1

I have a list like this in Python:

[('a', 'b'), ('a', 'c'),('d','f')]

and I want join items that have same first item and result like this:

[('a', 'b', 'c'),('d','f')]
  • 3
    What have you tried, and what exactly is the problem with it? Also your input appears to be a string, not a list (it wouldn't be valid syntactically as a list). – jonrsharpe Mar 30 '19 at 22:51
  • 2
    Are `d` and `f` supposed to be `'d'` and `'f'`? Is the inner type tuple (as you're written) or lists (as per the title)? – moonGoose Mar 30 '19 at 22:55
  • edit it again :) – Amir Hossein Mar 30 '19 at 23:09
  • @PatrickArtner ohk, I just edited on best anticipated thing, as you see if a b c are string and the way he wrote d and e, surely means he wanted them to be string too, rather than being a variable name. – Vicrobot Mar 31 '19 at 03:57
  • 1
    @PatrikArtner Also most of the newbie users do the same mistake. Although I agree on your suggestion, thanks. – Vicrobot Mar 31 '19 at 04:05

3 Answers3

1

Here is one way to do it. For efficiency, we build a dict with the first value as key. We keep the values in the order in which they appear (and the tuples in their original order as well, if you use Python >= 3.7 - otherwise you will have to use a collections.OrderedDict)

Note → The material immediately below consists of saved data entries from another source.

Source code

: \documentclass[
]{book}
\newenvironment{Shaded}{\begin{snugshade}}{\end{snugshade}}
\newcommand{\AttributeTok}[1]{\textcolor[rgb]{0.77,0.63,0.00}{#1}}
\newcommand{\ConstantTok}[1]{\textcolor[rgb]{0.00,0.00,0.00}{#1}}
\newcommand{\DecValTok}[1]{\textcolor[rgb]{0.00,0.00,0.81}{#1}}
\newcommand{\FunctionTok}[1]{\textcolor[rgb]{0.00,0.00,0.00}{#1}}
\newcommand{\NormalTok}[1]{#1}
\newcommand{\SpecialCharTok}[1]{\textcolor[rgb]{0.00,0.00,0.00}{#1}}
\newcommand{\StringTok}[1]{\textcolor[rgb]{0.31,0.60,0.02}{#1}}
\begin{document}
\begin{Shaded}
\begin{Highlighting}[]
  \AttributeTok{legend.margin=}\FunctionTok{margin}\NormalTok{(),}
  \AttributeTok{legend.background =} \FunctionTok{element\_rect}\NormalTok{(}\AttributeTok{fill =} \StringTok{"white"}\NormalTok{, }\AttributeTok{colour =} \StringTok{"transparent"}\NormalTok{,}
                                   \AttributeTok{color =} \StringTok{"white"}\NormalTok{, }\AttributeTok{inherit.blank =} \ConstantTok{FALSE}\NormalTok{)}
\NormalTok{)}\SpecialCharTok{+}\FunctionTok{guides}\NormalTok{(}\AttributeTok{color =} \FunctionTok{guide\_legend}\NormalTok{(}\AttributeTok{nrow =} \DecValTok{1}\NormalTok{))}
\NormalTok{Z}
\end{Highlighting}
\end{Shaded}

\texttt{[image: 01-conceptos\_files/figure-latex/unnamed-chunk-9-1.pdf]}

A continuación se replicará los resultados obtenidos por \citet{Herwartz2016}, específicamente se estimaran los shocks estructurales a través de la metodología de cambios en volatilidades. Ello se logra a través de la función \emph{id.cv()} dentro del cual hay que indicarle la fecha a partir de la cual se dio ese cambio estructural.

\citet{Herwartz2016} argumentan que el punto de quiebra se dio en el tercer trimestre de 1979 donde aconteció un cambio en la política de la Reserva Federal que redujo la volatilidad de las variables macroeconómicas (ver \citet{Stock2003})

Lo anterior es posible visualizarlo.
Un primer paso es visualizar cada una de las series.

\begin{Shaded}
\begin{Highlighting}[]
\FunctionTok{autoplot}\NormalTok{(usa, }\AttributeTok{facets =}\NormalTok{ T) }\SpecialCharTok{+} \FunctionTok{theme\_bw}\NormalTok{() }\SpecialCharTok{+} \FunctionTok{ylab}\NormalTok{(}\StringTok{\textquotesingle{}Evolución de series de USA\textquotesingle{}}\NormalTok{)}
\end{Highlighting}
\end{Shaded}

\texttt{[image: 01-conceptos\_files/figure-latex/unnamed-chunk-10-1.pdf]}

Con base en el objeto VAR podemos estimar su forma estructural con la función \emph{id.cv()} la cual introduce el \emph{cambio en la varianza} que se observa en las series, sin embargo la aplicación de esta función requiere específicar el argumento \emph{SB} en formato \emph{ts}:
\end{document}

def join_by_first(sequences):
    out = {}
    for seq in sequences:
        try:
            out[seq[0]].extend(seq[1:])
        except KeyError:
            out[seq[0]] = list(seq)
    return [tuple(values) for values in out.values()]

join_by_first([('a', 'b'), ('a', 'c'),('d','f')])
# [('a', 'b', 'c'), ('d', 'f')]
Thierry Lathuille
  • 23,663
  • 10
  • 44
  • 50
0

You can not edit tuples - the are immuteable. You can use lists and convert all back to tuples afterward:

data = [('a', 'b'), ('a', 'c'),('d','f')]

new_data = []


for d in data                                             # loop over your data
    if new_data and new_data[-1][0] == d[0]:              # if something in new_data and 1st
        new_data[-1].extend(d[1:])                        # ones are identical: extend
    else:
        new_data.append( [a for a in d] )                 # not same/nothing in: add items

print(new_data)                   # all are lists

new_data = [tuple(x) for x in new_data]
print(new_data)                   # all are tuples again      

Output:

[['a', 'b', 'c'], ['d', 'f']]     # all are lists
[('a', 'b', 'c'), ('d', 'f')]     # all are tuples again   

See Immutable vs Mutable types

Patrick Artner
  • 50,409
  • 9
  • 43
  • 69
0

I feel like the simplest solution is to build a dictionary in which:

  • keys are the first items in the tuples
  • values are lists comporting all second items from the tuples

Once we have that we can then build the output list:

from collections import defaultdict

def merge(pairs):
    mapping = defaultdict(list)
    for k, v in pairs:
        mapping[k].append(v)
    return [(k, *v) for k, v in mapping.items()]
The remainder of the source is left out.